ECONOMYNEXT – Sri Lanka’s Ports Authority had paid a deposit for a gantry crane and made the required payment for the contractor to complete building the East Container Terminal, Minister Nimal Siripala De Silva said.

The East Container Terminal, a part of which is already built is being completed as a fully SLPA owned terminal at a cost of 480 million dollars Ports and Shipping Minister de Silva said.

“ECT we are funding with money available in the ports authority,” he said.

“Up to now we have paid an advance for the gantry crane. And for the construction we have paid all the money agreed with the contractor. So that is going on well.”
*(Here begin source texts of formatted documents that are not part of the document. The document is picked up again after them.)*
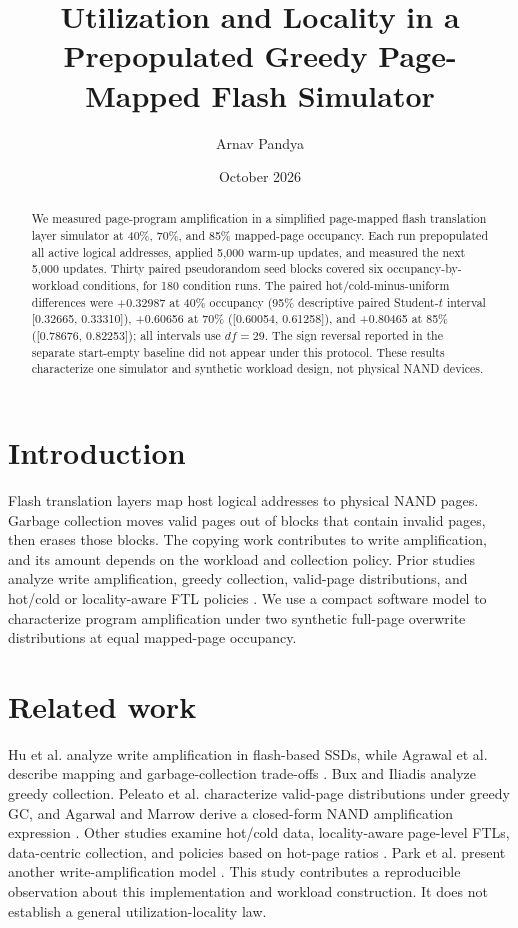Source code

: \documentclass[11pt]{article}
\title{Utilization and Locality in a Prepopulated Greedy Page-Mapped Flash Simulator}
\author{Arnav Pandya}
\date{October 2026}
\begin{document}
\maketitle

\begin{abstract}
We measured page-program amplification in a simplified page-mapped flash translation layer simulator at 40\%, 70\%, and 85\% mapped-page occupancy. Each run prepopulated all active logical addresses, applied 5,000 warm-up updates, and measured the next 5,000 updates. Thirty paired pseudorandom seed blocks covered six occupancy-by-workload conditions, for 180 condition runs. The paired hot/cold-minus-uniform differences were +0.32987 at 40\% occupancy (95\% descriptive paired Student-$t$ interval [0.32665, 0.33310]), +0.60656 at 70\% ([0.60054, 0.61258]), and +0.80465 at 85\% ([0.78676, 0.82253]); all intervals use $df=29$. The sign reversal reported in the separate start-empty baseline did not appear under this protocol. These results characterize one simulator and synthetic workload design, not physical NAND devices.
\end{abstract}

\section{Introduction}
Flash translation layers map host logical addresses to physical NAND pages. Garbage collection moves valid pages out of blocks that contain invalid pages, then erases those blocks. The copying work contributes to write amplification, and its amount depends on the workload and collection policy. Prior studies analyze write amplification, greedy collection, valid-page distributions, and hot/cold or locality-aware FTL policies \cite{hu2009waf,agrawal2008design,bux2010greedy,peleato2012valid,agarwal2010closed,vanhoudt2013hotcold,chen2019hcftl,wang2015datacentric,kang2015hotpages,park2019model}. We use a compact software model to characterize program amplification under two synthetic full-page overwrite distributions at equal mapped-page occupancy.

\section{Related work}
Hu et al. analyze write amplification in flash-based SSDs, while Agrawal et al. describe mapping and garbage-collection trade-offs \cite{hu2009waf,agrawal2008design}. Bux and Iliadis analyze greedy collection. Peleato et al. characterize valid-page distributions under greedy GC, and Agarwal and Marrow derive a closed-form NAND amplification expression \cite{bux2010greedy,peleato2012valid,agarwal2010closed}. Other studies examine hot/cold data, locality-aware page-level FTLs, data-centric collection, and policies based on hot-page ratios \cite{vanhoudt2013hotcold,chen2019hcftl,wang2015datacentric,kang2015hotpages}. Park et al. present another write-amplification model \cite{park2019model}. This study contributes a reproducible observation about this implementation and workload construction. It does not establish a general utilization-locality law.
\end{document}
Sri Lanka is undergoing the worst currency crisis in the history of the island’s soft-pegged (flexible exchange rate) central bank which has created difficulties in funding the project.

“Every penny we collect as dollars we are keeping them separately and utilizing that for the Eastern Terminal work,” Minister de Silva said.

“We are confident that the ECT will be completed within the envisaged time. It is a difficult task in view of the dollar problem.

Banks were also not releasing the dollar deposits of the SLPA earlier but are now doing so, he said.

“Our deposits in banks they have utilized for urgent other national purposes,” he said.

“So they are releasing that money slowly. I am happy that they are releasing that money little by little. So with that we will be able to manage that.”